MATERIAL FOR THIS TASK:

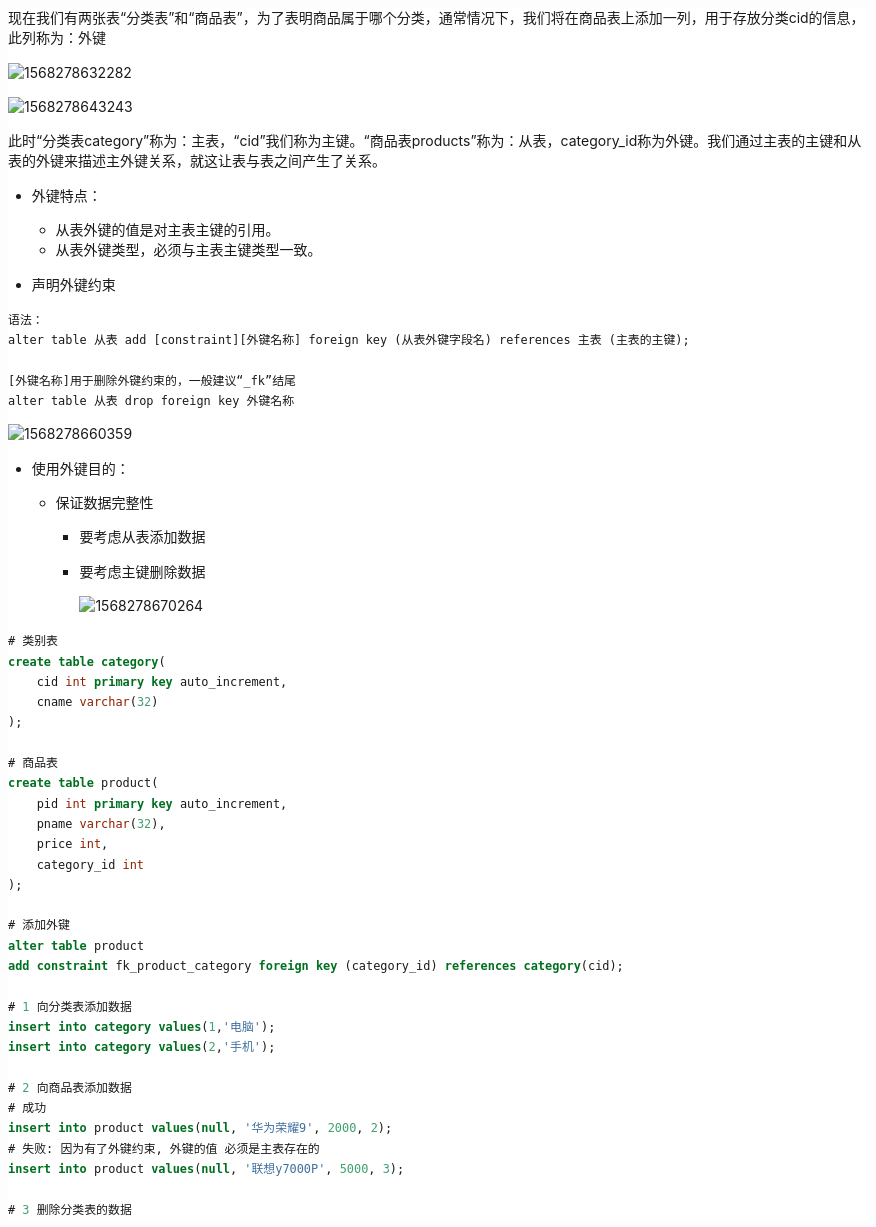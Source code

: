 

现在我们有两张表“分类表”和“商品表”，为了表明商品属于哪个分类，通常情况下，我们将在商品表上添加一列，用于存放分类cid的信息，此列称为：外键

![1568278632282](mysql02.assets/1568278632282.png)

![1568278643243](mysql02.assets/1568278643243.png)

​         此时“分类表category”称为：主表，“cid”我们称为主键。“商品表products”称为：从表，category_id称为外键。我们通过主表的主键和从表的外键来描述主外键关系，就这让表与表之间产生了关系。

- 外键特点：
  - 从表外键的值是对主表主键的引用。
  - 从表外键类型，必须与主表主键类型一致。

- 声明外键约束         

```mysql
语法：
alter table 从表 add [constraint][外键名称] foreign key (从表外键字段名) references 主表 (主表的主键);

[外键名称]用于删除外键约束的，一般建议“_fk”结尾
alter table 从表 drop foreign key 外键名称
```

![1568278660359](mysql02.assets/1568278660359.png)

- 使用外键目的：

  - 保证数据完整性

    - 要考虑从表添加数据

    - 要考虑主键删除数据

      ![1568278670264](mysql02.assets/1568278670264.png)



```sql
# 类别表
create table category(
	cid int primary key auto_increment,
	cname varchar(32)
);

# 商品表
create table product(
	pid int primary key auto_increment,
	pname varchar(32),
	price int,
	category_id int
);

# 添加外键
alter table product 
add constraint fk_product_category foreign key (category_id) references category(cid);

# 1 向分类表添加数据
insert into category values(1,'电脑');
insert into category values(2,'手机');

# 2 向商品表添加数据
# 成功
insert into product values(null, '华为荣耀9', 2000, 2);
# 失败: 因为有了外键约束, 外键的值 必须是主表存在的
insert into product values(null, '联想y7000P', 5000, 3);

# 3 删除分类表的数据
```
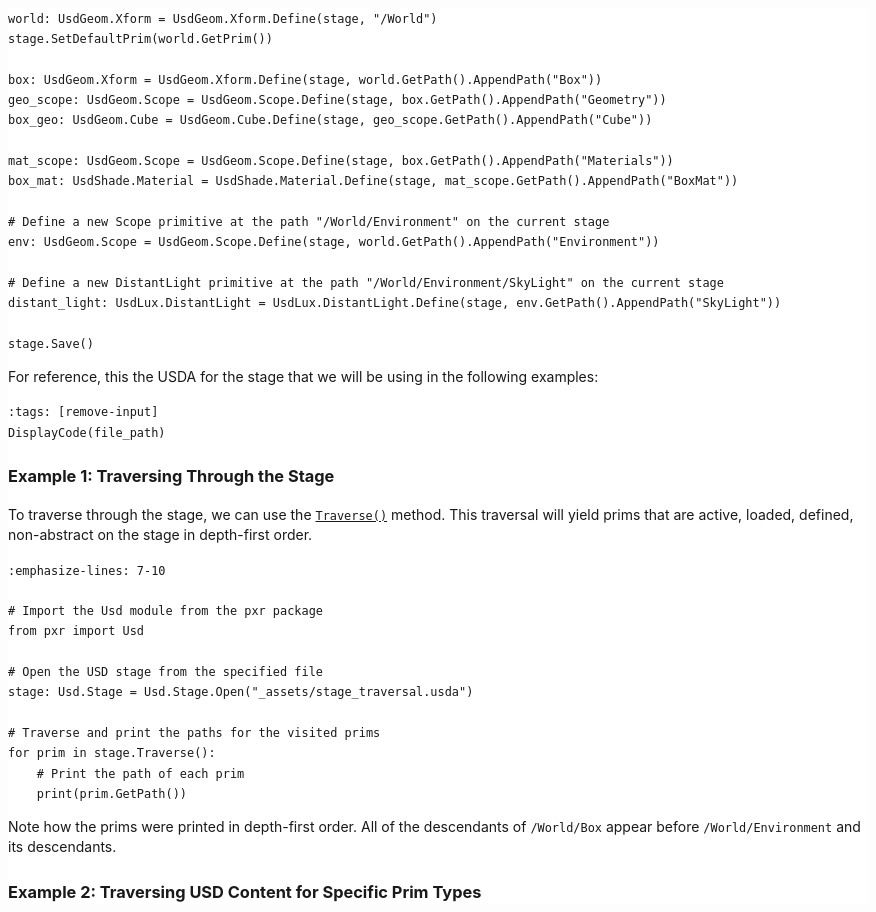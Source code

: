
 ```{code-cell}
world: UsdGeom.Xform = UsdGeom.Xform.Define(stage, "/World")
stage.SetDefaultPrim(world.GetPrim())

box: UsdGeom.Xform = UsdGeom.Xform.Define(stage, world.GetPath().AppendPath("Box"))
geo_scope: UsdGeom.Scope = UsdGeom.Scope.Define(stage, box.GetPath().AppendPath("Geometry"))
box_geo: UsdGeom.Cube = UsdGeom.Cube.Define(stage, geo_scope.GetPath().AppendPath("Cube"))

mat_scope: UsdGeom.Scope = UsdGeom.Scope.Define(stage, box.GetPath().AppendPath("Materials"))
box_mat: UsdShade.Material = UsdShade.Material.Define(stage, mat_scope.GetPath().AppendPath("BoxMat"))

# Define a new Scope primitive at the path "/World/Environment" on the current stage
env: UsdGeom.Scope = UsdGeom.Scope.Define(stage, world.GetPath().AppendPath("Environment"))

# Define a new DistantLight primitive at the path "/World/Environment/SkyLight" on the current stage
distant_light: UsdLux.DistantLight = UsdLux.DistantLight.Define(stage, env.GetPath().AppendPath("SkyLight"))

stage.Save()
```

For reference, this the USDA for the stage that we will be using in the following examples:
```{code-cell}
:tags: [remove-input]
DisplayCode(file_path)
```

### Example 1: Traversing Through the Stage

To traverse through the stage, we can use the [`Traverse()`](https://openusd.org/release/api/class_usd_stage.html#adba675b55f41cc1b305bed414fc4f178) method. This traversal will yield prims that are active, loaded, defined, non-abstract on the stage in depth-first order.

```{code-cell}
:emphasize-lines: 7-10

# Import the Usd module from the pxr package
from pxr import Usd

# Open the USD stage from the specified file
stage: Usd.Stage = Usd.Stage.Open("_assets/stage_traversal.usda")

# Traverse and print the paths for the visited prims
for prim in stage.Traverse():
    # Print the path of each prim
    print(prim.GetPath())
```

Note how the prims were printed in depth-first order. All of the descendants of `/World/Box` appear before `/World/Environment` and its descendants.

### Example 2: Traversing USD Content for Specific Prim Types
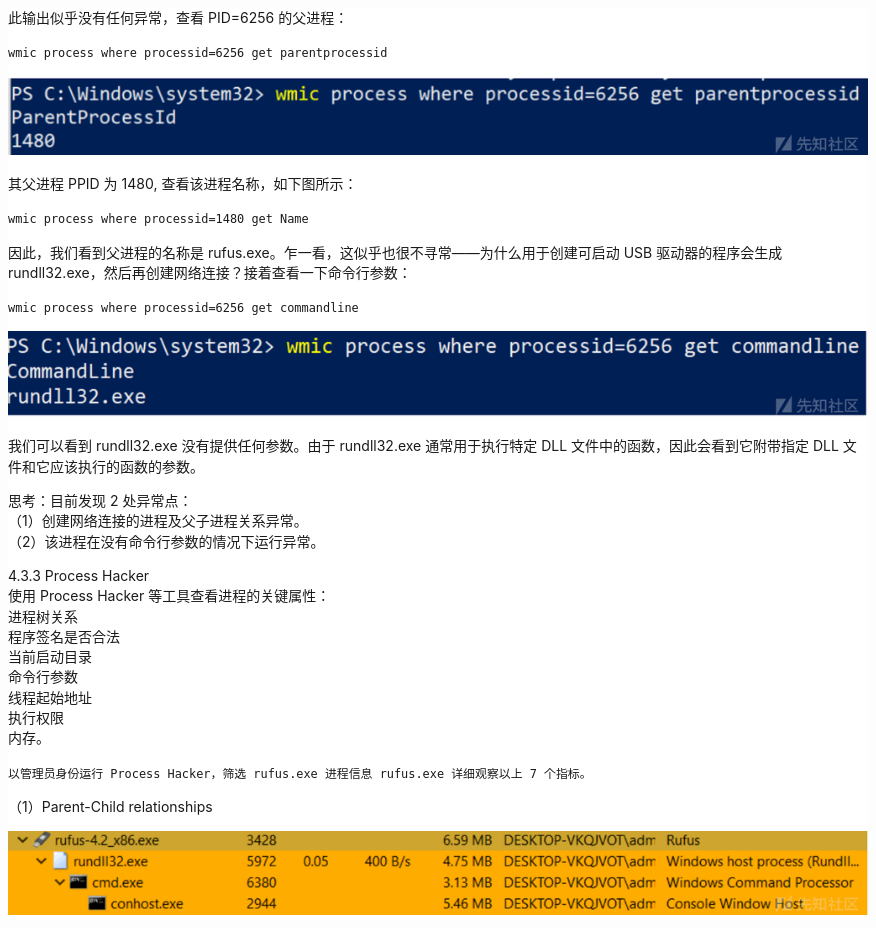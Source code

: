 此输出似乎没有任何异常，查看 PID=6256 的父进程：

```plain
wmic process where processid=6256 get parentprocessid
```

[![](assets/1701606587-bdd8b6cfd40a60383703823989d77024.png)](https://xzfile.aliyuncs.com/media/upload/picture/20231117163515-3b1155ce-8524-1.png)

其父进程 PPID 为 1480, 查看该进程名称，如下图所示：

```plain
wmic process where processid=1480 get Name
```

因此，我们看到父进程的名称是 rufus.exe。乍一看，这似乎也很不寻常——为什么用于创建可启动 USB 驱动器的程序会生成 rundll32.exe，然后再创建网络连接？接着查看一下命令行参数：

```plain
wmic process where processid=6256 get commandline
```

[![](assets/1701606587-d43c95369789ec20d15f76a54fbeaa3d.png)](https://xzfile.aliyuncs.com/media/upload/picture/20231117163601-56ec84e4-8524-1.png)

我们可以看到 rundll32.exe 没有提供任何参数。由于 rundll32.exe 通常用于执行特定 DLL 文件中的函数，因此会看到它附带指定 DLL 文件和它应该执行的函数的参数。

思考：目前发现 2 处异常点：  
（1）创建网络连接的进程及父子进程关系异常。  
（2）该进程在没有命令行参数的情况下运行异常。

4.3.3 Process Hacker  
使用 Process Hacker 等工具查看进程的关键属性：  
进程树关系  
程序签名是否合法  
当前启动目录  
命令行参数  
线程起始地址  
执行权限  
内存。

```plain
以管理员身份运行 Process Hacker，筛选 rufus.exe 进程信息 rufus.exe 详细观察以上 7 个指标。
```

（1）Parent-Child relationships

[![](assets/1701606587-776734d4eee120d386d4379029b8ab2d.png)](https://xzfile.aliyuncs.com/media/upload/picture/20231117163619-61772c5c-8524-1.png)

PROBLEM REQUIREMENTS:
What is needed is a word-for-word transcription of all the entries, with the pictures dropped.

EXERCISE ANSWER:
Source code

: 

现在我们有两张表“分类表”和“商品表”，为了表明商品属于哪个分类，通常情况下，我们将在商品表上添加一列，用于存放分类cid的信息，此列称为：外键

![1568278632282](mysql02.assets/1568278632282.png)

![1568278643243](mysql02.assets/1568278643243.png)

​         此时“分类表category”称为：主表，“cid”我们称为主键。“商品表products”称为：从表，category_id称为外键。我们通过主表的主键和从表的外键来描述主外键关系，就这让表与表之间产生了关系。

- 外键特点：
  - 从表外键的值是对主表主键的引用。
  - 从表外键类型，必须与主表主键类型一致。

- 声明外键约束         

```mysql
语法：
alter table 从表 add [constraint][外键名称] foreign key (从表外键字段名) references 主表 (主表的主键);

[外键名称]用于删除外键约束的，一般建议“_fk”结尾
alter table 从表 drop foreign key 外键名称
```

![1568278660359](mysql02.assets/1568278660359.png)

- 使用外键目的：

  - 保证数据完整性

    - 要考虑从表添加数据

    - 要考虑主键删除数据

      ![1568278670264](mysql02.assets/1568278670264.png)



```sql
# 类别表
create table category(
	cid int primary key auto_increment,
	cname varchar(32)
);

# 商品表
create table product(
	pid int primary key auto_increment,
	pname varchar(32),
	price int,
	category_id int
);

# 添加外键
alter table product 
add constraint fk_product_category foreign key (category_id) references category(cid);

# 1 向分类表添加数据
insert into category values(1,'电脑');
insert into category values(2,'手机');

# 2 向商品表添加数据
# 成功
insert into product values(null, '华为荣耀9', 2000, 2);
# 失败: 因为有了外键约束, 外键的值 必须是主表存在的
insert into product values(null, '联想y7000P', 5000, 3);

# 3 删除分类表的数据
```
Source code

:
 ```{code-cell}
world: UsdGeom.Xform = UsdGeom.Xform.Define(stage, "/World")
stage.SetDefaultPrim(world.GetPrim())

box: UsdGeom.Xform = UsdGeom.Xform.Define(stage, world.GetPath().AppendPath("Box"))
geo_scope: UsdGeom.Scope = UsdGeom.Scope.Define(stage, box.GetPath().AppendPath("Geometry"))
box_geo: UsdGeom.Cube = UsdGeom.Cube.Define(stage, geo_scope.GetPath().AppendPath("Cube"))

mat_scope: UsdGeom.Scope = UsdGeom.Scope.Define(stage, box.GetPath().AppendPath("Materials"))
box_mat: UsdShade.Material = UsdShade.Material.Define(stage, mat_scope.GetPath().AppendPath("BoxMat"))

# Define a new Scope primitive at the path "/World/Environment" on the current stage
env: UsdGeom.Scope = UsdGeom.Scope.Define(stage, world.GetPath().AppendPath("Environment"))

# Define a new DistantLight primitive at the path "/World/Environment/SkyLight" on the current stage
distant_light: UsdLux.DistantLight = UsdLux.DistantLight.Define(stage, env.GetPath().AppendPath("SkyLight"))

stage.Save()
```

For reference, this the USDA for the stage that we will be using in the following examples:
```{code-cell}
:tags: [remove-input]
DisplayCode(file_path)
```

### Example 1: Traversing Through the Stage

To traverse through the stage, we can use the [`Traverse()`](https://openusd.org/release/api/class_usd_stage.html#adba675b55f41cc1b305bed414fc4f178) method. This traversal will yield prims that are active, loaded, defined, non-abstract on the stage in depth-first order.

```{code-cell}
:emphasize-lines: 7-10

# Import the Usd module from the pxr package
from pxr import Usd

# Open the USD stage from the specified file
stage: Usd.Stage = Usd.Stage.Open("_assets/stage_traversal.usda")

# Traverse and print the paths for the visited prims
for prim in stage.Traverse():
    # Print the path of each prim
    print(prim.GetPath())
```

Note how the prims were printed in depth-first order. All of the descendants of `/World/Box` appear before `/World/Environment` and its descendants.

### Example 2: Traversing USD Content for Specific Prim Types
Source code

: 此输出似乎没有任何异常，查看 PID=6256 的父进程：

```plain
wmic process where processid=6256 get parentprocessid
```

[![](assets/1701606587-bdd8b6cfd40a60383703823989d77024.png)](https://xzfile.aliyuncs.com/media/upload/picture/20231117163515-3b1155ce-8524-1.png)

其父进程 PPID 为 1480, 查看该进程名称，如下图所示：

```plain
wmic process where processid=1480 get Name
```

因此，我们看到父进程的名称是 rufus.exe。乍一看，这似乎也很不寻常——为什么用于创建可启动 USB 驱动器的程序会生成 rundll32.exe，然后再创建网络连接？接着查看一下命令行参数：

```plain
wmic process where processid=6256 get commandline
```

[![](assets/1701606587-d43c95369789ec20d15f76a54fbeaa3d.png)](https://xzfile.aliyuncs.com/media/upload/picture/20231117163601-56ec84e4-8524-1.png)

我们可以看到 rundll32.exe 没有提供任何参数。由于 rundll32.exe 通常用于执行特定 DLL 文件中的函数，因此会看到它附带指定 DLL 文件和它应该执行的函数的参数。

思考：目前发现 2 处异常点：  
（1）创建网络连接的进程及父子进程关系异常。  
（2）该进程在没有命令行参数的情况下运行异常。

4.3.3 Process Hacker  
使用 Process Hacker 等工具查看进程的关键属性：  
进程树关系  
程序签名是否合法  
当前启动目录  
命令行参数  
线程起始地址  
执行权限  
内存。

```plain
以管理员身份运行 Process Hacker，筛选 rufus.exe 进程信息 rufus.exe 详细观察以上 7 个指标。
```

（1）Parent-Child relationships

[![](assets/1701606587-776734d4eee120d386d4379029b8ab2d.png)](https://xzfile.aliyuncs.com/media/upload/picture/20231117163619-61772c5c-8524-1.png)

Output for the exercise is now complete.